[EXERCISE GOAL]:
Below is a set of records; print all of them exactly as written.

[SUPPLIED INFORMATION]:
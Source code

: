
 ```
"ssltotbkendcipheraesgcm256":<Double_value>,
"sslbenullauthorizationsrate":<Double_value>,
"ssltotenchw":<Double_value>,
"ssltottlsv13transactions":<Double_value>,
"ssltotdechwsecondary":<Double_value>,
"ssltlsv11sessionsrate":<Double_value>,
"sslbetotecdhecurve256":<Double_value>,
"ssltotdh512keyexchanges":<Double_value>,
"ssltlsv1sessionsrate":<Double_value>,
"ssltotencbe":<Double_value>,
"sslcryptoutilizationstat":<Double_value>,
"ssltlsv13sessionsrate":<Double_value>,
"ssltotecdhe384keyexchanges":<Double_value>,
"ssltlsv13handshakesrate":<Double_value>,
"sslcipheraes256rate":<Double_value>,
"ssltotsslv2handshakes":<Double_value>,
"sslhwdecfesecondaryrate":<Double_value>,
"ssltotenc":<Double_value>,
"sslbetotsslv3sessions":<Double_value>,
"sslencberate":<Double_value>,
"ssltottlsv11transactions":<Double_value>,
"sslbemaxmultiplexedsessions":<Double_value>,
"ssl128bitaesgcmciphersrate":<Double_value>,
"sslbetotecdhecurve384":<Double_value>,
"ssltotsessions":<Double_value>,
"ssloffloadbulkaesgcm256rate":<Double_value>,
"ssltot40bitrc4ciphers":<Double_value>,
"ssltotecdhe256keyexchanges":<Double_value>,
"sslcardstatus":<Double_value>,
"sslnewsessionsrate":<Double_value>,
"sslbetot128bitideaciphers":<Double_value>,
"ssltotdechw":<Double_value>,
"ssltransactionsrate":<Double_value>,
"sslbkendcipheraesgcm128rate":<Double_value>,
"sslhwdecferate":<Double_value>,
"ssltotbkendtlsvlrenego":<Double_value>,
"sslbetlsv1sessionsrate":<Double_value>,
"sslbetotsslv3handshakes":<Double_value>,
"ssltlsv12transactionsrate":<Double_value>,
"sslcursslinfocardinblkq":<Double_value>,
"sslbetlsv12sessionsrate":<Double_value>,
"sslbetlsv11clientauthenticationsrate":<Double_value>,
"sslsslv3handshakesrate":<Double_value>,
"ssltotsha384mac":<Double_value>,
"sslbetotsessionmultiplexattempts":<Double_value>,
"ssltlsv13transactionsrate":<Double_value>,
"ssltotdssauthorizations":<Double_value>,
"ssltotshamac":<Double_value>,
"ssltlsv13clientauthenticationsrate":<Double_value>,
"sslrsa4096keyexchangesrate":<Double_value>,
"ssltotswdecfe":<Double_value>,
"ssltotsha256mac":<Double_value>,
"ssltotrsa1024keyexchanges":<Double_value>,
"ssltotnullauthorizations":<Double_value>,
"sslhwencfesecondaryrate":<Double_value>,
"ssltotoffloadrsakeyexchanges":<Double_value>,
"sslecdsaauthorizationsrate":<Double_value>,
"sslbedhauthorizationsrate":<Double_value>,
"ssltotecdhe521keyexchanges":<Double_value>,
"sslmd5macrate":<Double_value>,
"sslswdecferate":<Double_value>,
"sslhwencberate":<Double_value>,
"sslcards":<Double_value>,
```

[YOUR SOLUTION]:
Source code

:
 ```
"ssltotbkendcipheraesgcm256":<Double_value>,
"sslbenullauthorizationsrate":<Double_value>,
"ssltotenchw":<Double_value>,
"ssltottlsv13transactions":<Double_value>,
"ssltotdechwsecondary":<Double_value>,
"ssltlsv11sessionsrate":<Double_value>,
"sslbetotecdhecurve256":<Double_value>,
"ssltotdh512keyexchanges":<Double_value>,
"ssltlsv1sessionsrate":<Double_value>,
"ssltotencbe":<Double_value>,
"sslcryptoutilizationstat":<Double_value>,
"ssltlsv13sessionsrate":<Double_value>,
"ssltotecdhe384keyexchanges":<Double_value>,
"ssltlsv13handshakesrate":<Double_value>,
"sslcipheraes256rate":<Double_value>,
"ssltotsslv2handshakes":<Double_value>,
"sslhwdecfesecondaryrate":<Double_value>,
"ssltotenc":<Double_value>,
"sslbetotsslv3sessions":<Double_value>,
"sslencberate":<Double_value>,
"ssltottlsv11transactions":<Double_value>,
"sslbemaxmultiplexedsessions":<Double_value>,
"ssl128bitaesgcmciphersrate":<Double_value>,
"sslbetotecdhecurve384":<Double_value>,
"ssltotsessions":<Double_value>,
"ssloffloadbulkaesgcm256rate":<Double_value>,
"ssltot40bitrc4ciphers":<Double_value>,
"ssltotecdhe256keyexchanges":<Double_value>,
"sslcardstatus":<Double_value>,
"sslnewsessionsrate":<Double_value>,
"sslbetot128bitideaciphers":<Double_value>,
"ssltotdechw":<Double_value>,
"ssltransactionsrate":<Double_value>,
"sslbkendcipheraesgcm128rate":<Double_value>,
"sslhwdecferate":<Double_value>,
"ssltotbkendtlsvlrenego":<Double_value>,
"sslbetlsv1sessionsrate":<Double_value>,
"sslbetotsslv3handshakes":<Double_value>,
"ssltlsv12transactionsrate":<Double_value>,
"sslcursslinfocardinblkq":<Double_value>,
"sslbetlsv12sessionsrate":<Double_value>,
"sslbetlsv11clientauthenticationsrate":<Double_value>,
"sslsslv3handshakesrate":<Double_value>,
"ssltotsha384mac":<Double_value>,
"sslbetotsessionmultiplexattempts":<Double_value>,
"ssltlsv13transactionsrate":<Double_value>,
"ssltotdssauthorizations":<Double_value>,
"ssltotshamac":<Double_value>,
"ssltlsv13clientauthenticationsrate":<Double_value>,
"sslrsa4096keyexchangesrate":<Double_value>,
"ssltotswdecfe":<Double_value>,
"ssltotsha256mac":<Double_value>,
"ssltotrsa1024keyexchanges":<Double_value>,
"ssltotnullauthorizations":<Double_value>,
"sslhwencfesecondaryrate":<Double_value>,
"ssltotoffloadrsakeyexchanges":<Double_value>,
"sslecdsaauthorizationsrate":<Double_value>,
"sslbedhauthorizationsrate":<Double_value>,
"ssltotecdhe521keyexchanges":<Double_value>,
"sslmd5macrate":<Double_value>,
"sslswdecferate":<Double_value>,
"sslhwencberate":<Double_value>,
"sslcards":<Double_value>,
```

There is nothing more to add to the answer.